INSTRUCTIONS FOR THE TASK: Locate every line in the material below that has the word "entire". Copy each of those lines.
Content starts
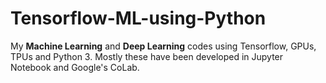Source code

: # Tensorflow-ML-using-Python
My **Machine Learning** and **Deep Learning** codes using Tensorflow, GPUs, TPUs and Python 3. Mostly these have been developed in Jupyter Notebook and Google's CoLab.

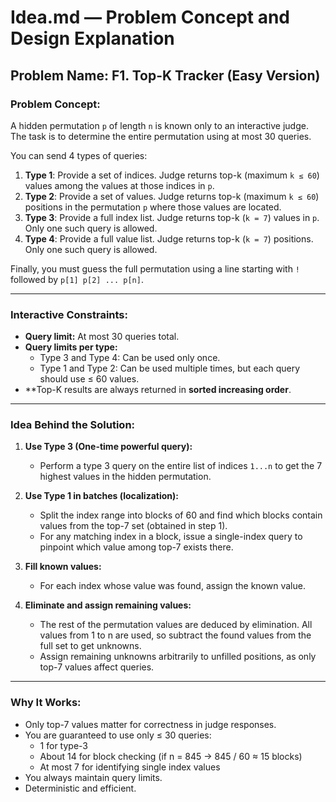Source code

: # Idea.md — Problem Concept and Design Explanation

## Problem Name: F1. Top-K Tracker (Easy Version)

### Problem Concept:

A hidden permutation `p` of length `n` is known only to an interactive judge. The task is to determine the entire permutation using at most 30 queries.

You can send 4 types of queries:
1. **Type 1**: Provide a set of indices. Judge returns top-k (maximum `k ≤ 60`) values among the values at those indices in `p`.
2. **Type 2**: Provide a set of values. Judge returns top-k (maximum `k ≤ 60`) positions in the permutation `p` where those values are located.
3. **Type 3**: Provide a full index list. Judge returns top-k (`k = 7`) values in `p`. Only one such query is allowed.
4. **Type 4**: Provide a full value list. Judge returns top-k (`k = 7`) positions. Only one such query is allowed.

Finally, you must guess the full permutation using a line starting with `!` followed by `p[1] p[2] ... p[n]`.

---

### Interactive Constraints:

- **Query limit:** At most 30 queries total.
- **Query limits per type:**
  - Type 3 and Type 4: Can be used only once.
  - Type 1 and Type 2: Can be used multiple times, but each query should use ≤ 60 values.
- **Top-K results are always returned in **sorted increasing order**.

---

### Idea Behind the Solution:

1. **Use Type 3 (One-time powerful query):**
   - Perform a type 3 query on the entire list of indices `1...n` to get the 7 highest values in the hidden permutation.

2. **Use Type 1 in batches (localization):**
   - Split the index range into blocks of 60 and find which blocks contain values from the top-7 set (obtained in step 1).
   - For any matching index in a block, issue a single-index query to pinpoint which value among top-7 exists there.

3. **Fill known values:**
   - For each index whose value was found, assign the known value.

4. **Eliminate and assign remaining values:**
   - The rest of the permutation values are deduced by elimination. All values from 1 to n are used, so subtract the found values from the full set to get unknowns.
   - Assign remaining unknowns arbitrarily to unfilled positions, as only top-7 values affect queries.

---

### Why It Works:

- Only top-7 values matter for correctness in judge responses.
- You are guaranteed to use only ≤ 30 queries:
  - 1 for type-3
  - About 14 for block checking (if n = 845 → 845 / 60 ≈ 15 blocks)
  - At most 7 for identifying single index values
- You always maintain query limits.
- Deterministic and efficient.
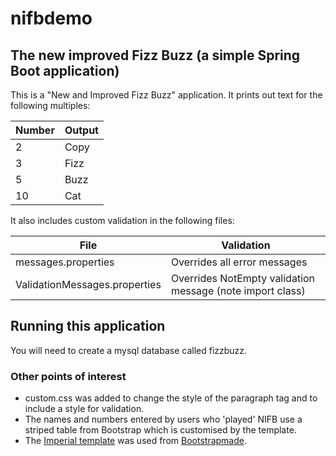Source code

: # nifbdemo
## The new improved Fizz Buzz (a simple Spring Boot application) 

This is a "New and Improved Fizz Buzz" application. It prints out text for the following multiples: 

| Number        | Output| 
| ------------- |-------| 
| 2             | Copy  |
| 3             | Fizz  |
| 5             | Buzz  |
| 10            | Cat   |

It also includes custom validation in the following files: 

|File                          | Validation                                                |
|------------------------------|-----------------------------------------------------------|
|messages.properties           | Overrides all error messages                              |
|ValidationMessages.properties | Overrides NotEmpty validation message (note import class) |

## Running this application 

You will need to create a mysql database called fizzbuzz. 

### Other points of interest
- custom.css was added to change the style of the paragraph tag and to include a style for validation. 
- The names and numbers entered by users who 'played' NIFB use a striped table from Bootstrap which is customised by the template. 
- The [Imperial template](https://bootstrapmade.com/demo/Imperial/) was used from [Bootstrapmade](https://bootstrapmade.com/). 
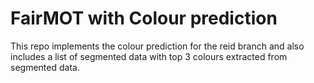 # FairMOT with Colour prediction

This repo implements the colour prediction for the reid branch and also includes a list of segmented data with top 3 colours extracted from segmented data.
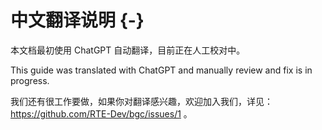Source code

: # 中文翻译说明 {-}

本文档最初使用 ChatGPT 自动翻译，目前正在人工校对中。

This guide was translated with ChatGPT and manually review and fix is in progress.

我们还有很工作要做，如果你对翻译感兴趣，欢迎加入我们，详见：<https://github.com/RTE-Dev/bgc/issues/1> 。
Content ends
YOUR RESPONSE:
A hidden permutation `p` of length `n` is known only to an interactive judge. The task is to determine the entire permutation using at most 30 queries.
   - Perform a type 3 query on the entire list of indices `1...n` to get the 7 highest values in the hidden permutation.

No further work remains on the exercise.